§ Prompt:
Could you please retype all of the records exactly, skipping any pictures?

Dataset excerpts below:

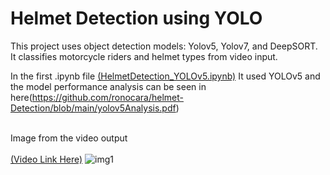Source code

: # Helmet Detection using YOLO
This project uses object detection models: Yolov5, Yolov7, and DeepSORT. 
It classifies motorcycle riders and helmet types from video input.

In the first .ipynb file [(HelmetDetection_YOLOv5.ipynb)](https://github.com/ronocara/helmet-Detection/blob/main/HelmetDetection_YOLOv5.ipynb) It used YOLOv5 and the model performance analysis can be seen in here(https://github.com/ronocara/helmet-Detection/blob/main/yolov5Analysis.pdf)

<br> Image from the video output
 <br> <br>[(Video Link Here)](https://www.youtube.com/watch?v=rgCLCQqAfls&ab_channel=C.Ro%C3%B1o)
![img1](https://user-images.githubusercontent.com/57750986/219947890-3ee51a88-d9ba-413e-9aff-cca257701e75.png)

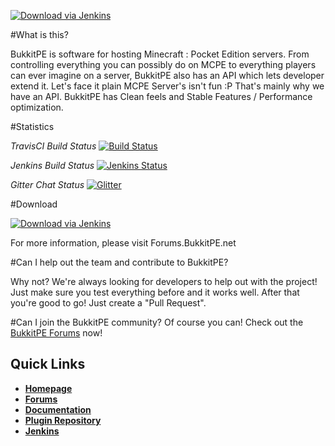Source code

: [![Download via Jenkins](https://bukkitpe.net/BukkitPE.png)](https://BukkitPE.net)


#What is this?

BukkitPE is software for hosting Minecraft : Pocket Edition servers. From controlling everything you can possibly do on MCPE to everything players can ever imagine on a server, BukkitPE also has an API which lets developer extend it. Let's face it plain MCPE Server's isn't fun :P That's mainly why we have an API. BukkitPE has Clean feels and Stable Features / Performance optimization.

#Statistics

*TravisCI Build Status*
      [![Build Status](https://travis-ci.org/BukkitPE/BukkitPE.svg?branch=master)](https://travis-ci.org/BukkitPE/BukkitPE)

*Jenkins Build Status*
      [![Jenkins Status](http://jenkins.bukkitpe.net:8080/job/BukkitPE/badge/icon)](http://jenkins.bukkitpe.net)
  
*Gitter Chat Status*
    [![Glitter](https://badges.gitter.im/BukkitPE/BukkitPE.svg)](https://gitter.im/BukkitPE/BukkitPE?utm_source=badge&utm_medium=badge&utm_campaign=pr-badge&utm_content=badge)

#Download

[![Download via Jenkins](https://gyazo.com/cca46b9b2eb9984b8bfd2153d3f619f8.png)](http://Jenkins.BukkitPE.net)

For more information, please visit Forums.BukkitPE.net

#Can I help out the team and contribute to BukkitPE?

Why not? We're always looking for developers to help out with the project! Just make sure you test everything before and it works well. After that you're good to go! Just create a "Pull Request".

#Can I join the BukkitPE community?
Of course you can! Check out the [BukkitPE Forums](https://forums.BukkitPE.net) now!




## Quick Links

* __[Homepage](https://bukkitpe.net/)__
* __[Forums](http://forums.bukkitpe.net/)__
* __[Documentation](https://github.com/BukkitPE/Documentation)__
* __[Plugin Repository](https://forums.bukkitpe.net/index.php?plugins/)__
* __[Jenkins](https://Jenkins.BukkitPE.net)__

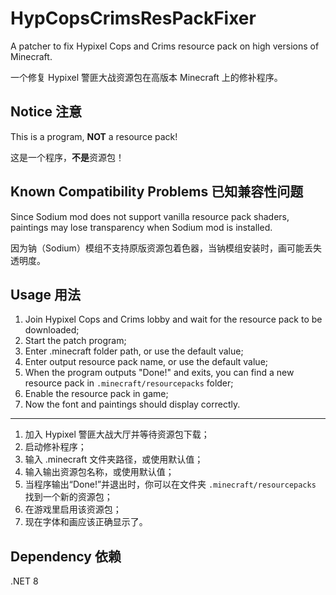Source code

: # HypCopsCrimsResPackFixer
A patcher to fix Hypixel Cops and Crims resource pack on high versions of Minecraft.

一个修复 Hypixel 警匪大战资源包在高版本 Minecraft 上的修补程序。

## Notice 注意
This is a program, **NOT** a resource pack!

这是一个程序，**不是**资源包！

## Known Compatibility Problems 已知兼容性问题
Since Sodium mod does not support vanilla resource pack shaders, paintings may lose transparency when Sodium mod is installed.

因为钠（Sodium）模组不支持原版资源包着色器，当钠模组安装时，画可能丢失透明度。

## Usage 用法
1. Join Hypixel Cops and Crims lobby and wait for the resource pack to be downloaded;
2. Start the patch program;
3. Enter .minecraft folder path, or use the default value;
4. Enter output resource pack name, or use the default value;
5. When the program outputs "Done!" and exits, you can find a new resource pack in `.minecraft/resourcepacks` folder;
6. Enable the resource pack in game;
7. Now the font and paintings should display correctly.
---
1. 加入 Hypixel 警匪大战大厅并等待资源包下载；
2. 启动修补程序；
3. 输入 .minecraft 文件夹路径，或使用默认值；
4. 输入输出资源包名称，或使用默认值；
5. 当程序输出“Done!”并退出时，你可以在文件夹 `.minecraft/resourcepacks` 找到一个新的资源包；
6. 在游戏里启用该资源包；
7. 现在字体和画应该正确显示了。

## Dependency 依赖
.NET 8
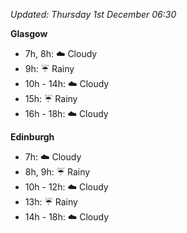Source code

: *Updated: Thursday 1st December 06:30*

**Glasgow**

* 7h, 8h: :cloud: Cloudy
* 9h: :umbrella: Rainy
* 10h - 14h: :cloud: Cloudy
* 15h: :umbrella: Rainy
* 16h - 18h: :cloud: Cloudy

**Edinburgh**

* 7h: :cloud: Cloudy
* 8h, 9h: :umbrella: Rainy
* 10h - 12h: :cloud: Cloudy
* 13h: :umbrella: Rainy
* 14h - 18h: :cloud: Cloudy
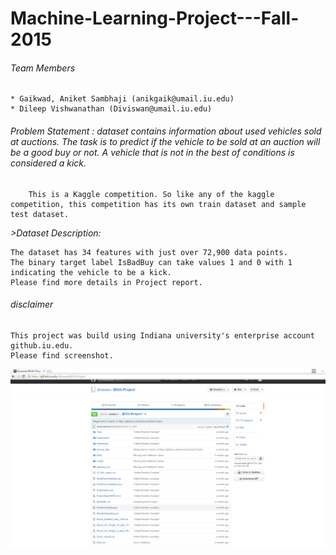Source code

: # Machine-Learning-Project---Fall-2015
###### Team Members
	* Gaikwad, Aniket Sambhaji (anikgaik@umail.iu.edu)
	* Dileep Vishwanathan (Diviswan@umail.iu.edu)


###### Problem Statement : dataset contains information about used vehicles sold at auctions. The task is to predict if the vehicle to be sold at an auction will be a good buy or not. A vehicle that is not in the best of conditions is considered a kick.
        This is a Kaggle competition. So like any of the kaggle competition, this competition has its own train dataset and sample test dataset.	   

*>Dataset Description:*

	The dataset has 34 features with just over 72,900 data points. 
	The binary target label IsBadBuy can take values 1 and 0 with 1 indicating the vehicle to be a kick.
	Please find more details in Project report.
			

###### disclaimer
	
	This project was build using Indiana university's enterprise account github.iu.edu.
    Please find screenshot.
![IU Github Screensgot](IU_Git_Screenshot.PNG)

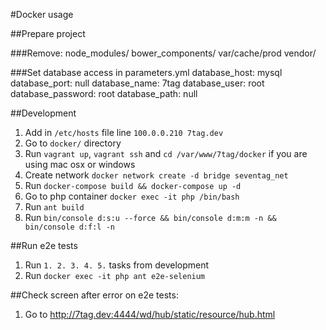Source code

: #Docker usage

##Prepare project

###Remove:
    node_modules/
    bower_components/
    var/cache/prod
    vendor/

###Set database access in parameters.yml
    database_host: mysql
    database_port: null
    database_name: 7tag
    database_user: root
    database_password: root
    database_path: null

##Development
1. Add in `/etc/hosts` file line
    `100.0.0.210 7tag.dev`
2. Go to `docker/` directory
3. Run `vagrant up`, `vagrant ssh` and `cd /var/www/7tag/docker` if you are using mac osx or windows
4. Create network `docker network create -d bridge seventag_net`
5. Run `docker-compose build && docker-compose up -d`
6. Go to php container `docker exec -it php /bin/bash`
7. Run `ant build`
8. Run `bin/console d:s:u --force && bin/console d:m:m -n && bin/console d:f:l -n`

##Run e2e tests
1. Run `1. 2. 3. 4. 5.` tasks from development
2. Run `docker exec -it php ant e2e-selenium`

##Check screen after error on e2e tests:

1. Go to http://7tag.dev:4444/wd/hub/static/resource/hub.html
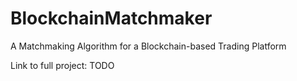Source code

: # BlockchainMatchmaker
A Matchmaking Algorithm for a Blockchain-based Trading Platform

Link to full project: TODO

End of Dataset excerpts.

§ Written response:
Source code

: # Helmet Detection using YOLO
This project uses object detection models: Yolov5, Yolov7, and DeepSORT. 
It classifies motorcycle riders and helmet types from video input.

In the first .ipynb file [(HelmetDetection_YOLOv5.ipynb)](https://github.com/ronocara/helmet-Detection/blob/main/HelmetDetection_YOLOv5.ipynb) It used YOLOv5 and the model performance analysis can be seen in here(https://github.com/ronocara/helmet-Detection/blob/main/yolov5Analysis.pdf)

<br> Image from the video output
 <br> <br>[(Video Link Here)](https://www.youtube.com/watch?v=rgCLCQqAfls&ab_channel=C.Ro%C3%B1o)
![img1](https://user-images.githubusercontent.com/57750986/219947890-3ee51a88-d9ba-413e-9aff-cca257701e75.png)

Source code

: [![Download via Jenkins](https://bukkitpe.net/BukkitPE.png)](https://BukkitPE.net)


#What is this?

BukkitPE is software for hosting Minecraft : Pocket Edition servers. From controlling everything you can possibly do on MCPE to everything players can ever imagine on a server, BukkitPE also has an API which lets developer extend it. Let's face it plain MCPE Server's isn't fun :P That's mainly why we have an API. BukkitPE has Clean feels and Stable Features / Performance optimization.

#Statistics

*TravisCI Build Status*
      [![Build Status](https://travis-ci.org/BukkitPE/BukkitPE.svg?branch=master)](https://travis-ci.org/BukkitPE/BukkitPE)

*Jenkins Build Status*
      [![Jenkins Status](http://jenkins.bukkitpe.net:8080/job/BukkitPE/badge/icon)](http://jenkins.bukkitpe.net)
  
*Gitter Chat Status*
    [![Glitter](https://badges.gitter.im/BukkitPE/BukkitPE.svg)](https://gitter.im/BukkitPE/BukkitPE?utm_source=badge&utm_medium=badge&utm_campaign=pr-badge&utm_content=badge)

#Download

[![Download via Jenkins](https://gyazo.com/cca46b9b2eb9984b8bfd2153d3f619f8.png)](http://Jenkins.BukkitPE.net)

For more information, please visit Forums.BukkitPE.net

#Can I help out the team and contribute to BukkitPE?

Why not? We're always looking for developers to help out with the project! Just make sure you test everything before and it works well. After that you're good to go! Just create a "Pull Request".

#Can I join the BukkitPE community?
Of course you can! Check out the [BukkitPE Forums](https://forums.BukkitPE.net) now!




## Quick Links

* __[Homepage](https://bukkitpe.net/)__
* __[Forums](http://forums.bukkitpe.net/)__
* __[Documentation](https://github.com/BukkitPE/Documentation)__
* __[Plugin Repository](https://forums.bukkitpe.net/index.php?plugins/)__
* __[Jenkins](https://Jenkins.BukkitPE.net)__

Source code

: # HypCopsCrimsResPackFixer
A patcher to fix Hypixel Cops and Crims resource pack on high versions of Minecraft.

一个修复 Hypixel 警匪大战资源包在高版本 Minecraft 上的修补程序。

## Notice 注意
This is a program, **NOT** a resource pack!

这是一个程序，**不是**资源包！

## Known Compatibility Problems 已知兼容性问题
Since Sodium mod does not support vanilla resource pack shaders, paintings may lose transparency when Sodium mod is installed.

因为钠（Sodium）模组不支持原版资源包着色器，当钠模组安装时，画可能丢失透明度。

## Usage 用法
1. Join Hypixel Cops and Crims lobby and wait for the resource pack to be downloaded;
2. Start the patch program;
3. Enter .minecraft folder path, or use the default value;
4. Enter output resource pack name, or use the default value;
5. When the program outputs "Done!" and exits, you can find a new resource pack in `.minecraft/resourcepacks` folder;
6. Enable the resource pack in game;
7. Now the font and paintings should display correctly.
---
1. 加入 Hypixel 警匪大战大厅并等待资源包下载；
2. 启动修补程序；
3. 输入 .minecraft 文件夹路径，或使用默认值；
4. 输入输出资源包名称，或使用默认值；
5. 当程序输出“Done!”并退出时，你可以在文件夹 `.minecraft/resourcepacks` 找到一个新的资源包；
6. 在游戏里启用该资源包；
7. 现在字体和画应该正确显示了。

## Dependency 依赖
.NET 8
Source code

: *Updated: Thursday 1st December 06:30*

**Glasgow**

* 7h, 8h: :cloud: Cloudy
* 9h: :umbrella: Rainy
* 10h - 14h: :cloud: Cloudy
* 15h: :umbrella: Rainy
* 16h - 18h: :cloud: Cloudy

**Edinburgh**

* 7h: :cloud: Cloudy
* 8h, 9h: :umbrella: Rainy
* 10h - 12h: :cloud: Cloudy
* 13h: :umbrella: Rainy
* 14h - 18h: :cloud: Cloudy
Source code

: # Machine-Learning-Project---Fall-2015
###### Team Members
	* Gaikwad, Aniket Sambhaji (anikgaik@umail.iu.edu)
	* Dileep Vishwanathan (Diviswan@umail.iu.edu)


###### Problem Statement : dataset contains information about used vehicles sold at auctions. The task is to predict if the vehicle to be sold at an auction will be a good buy or not. A vehicle that is not in the best of conditions is considered a kick.
        This is a Kaggle competition. So like any of the kaggle competition, this competition has its own train dataset and sample test dataset.	   

*>Dataset Description:*

	The dataset has 34 features with just over 72,900 data points. 
	The binary target label IsBadBuy can take values 1 and 0 with 1 indicating the vehicle to be a kick.
	Please find more details in Project report.
			

###### disclaimer
	
	This project was build using Indiana university's enterprise account github.iu.edu.
    Please find screenshot.
![IU Github Screensgot](IU_Git_Screenshot.PNG)

Source code

: #Docker usage

##Prepare project

###Remove:
    node_modules/
    bower_components/
    var/cache/prod
    vendor/

###Set database access in parameters.yml
    database_host: mysql
    database_port: null
    database_name: 7tag
    database_user: root
    database_password: root
    database_path: null

##Development
1. Add in `/etc/hosts` file line
    `100.0.0.210 7tag.dev`
2. Go to `docker/` directory
3. Run `vagrant up`, `vagrant ssh` and `cd /var/www/7tag/docker` if you are using mac osx or windows
4. Create network `docker network create -d bridge seventag_net`
5. Run `docker-compose build && docker-compose up -d`
6. Go to php container `docker exec -it php /bin/bash`
7. Run `ant build`
8. Run `bin/console d:s:u --force && bin/console d:m:m -n && bin/console d:f:l -n`

##Run e2e tests
1. Run `1. 2. 3. 4. 5.` tasks from development
2. Run `docker exec -it php ant e2e-selenium`

##Check screen after error on e2e tests:

1. Go to http://7tag.dev:4444/wd/hub/static/resource/hub.html
Source code

: # BlockchainMatchmaker
A Matchmaking Algorithm for a Blockchain-based Trading Platform

Link to full project: TODO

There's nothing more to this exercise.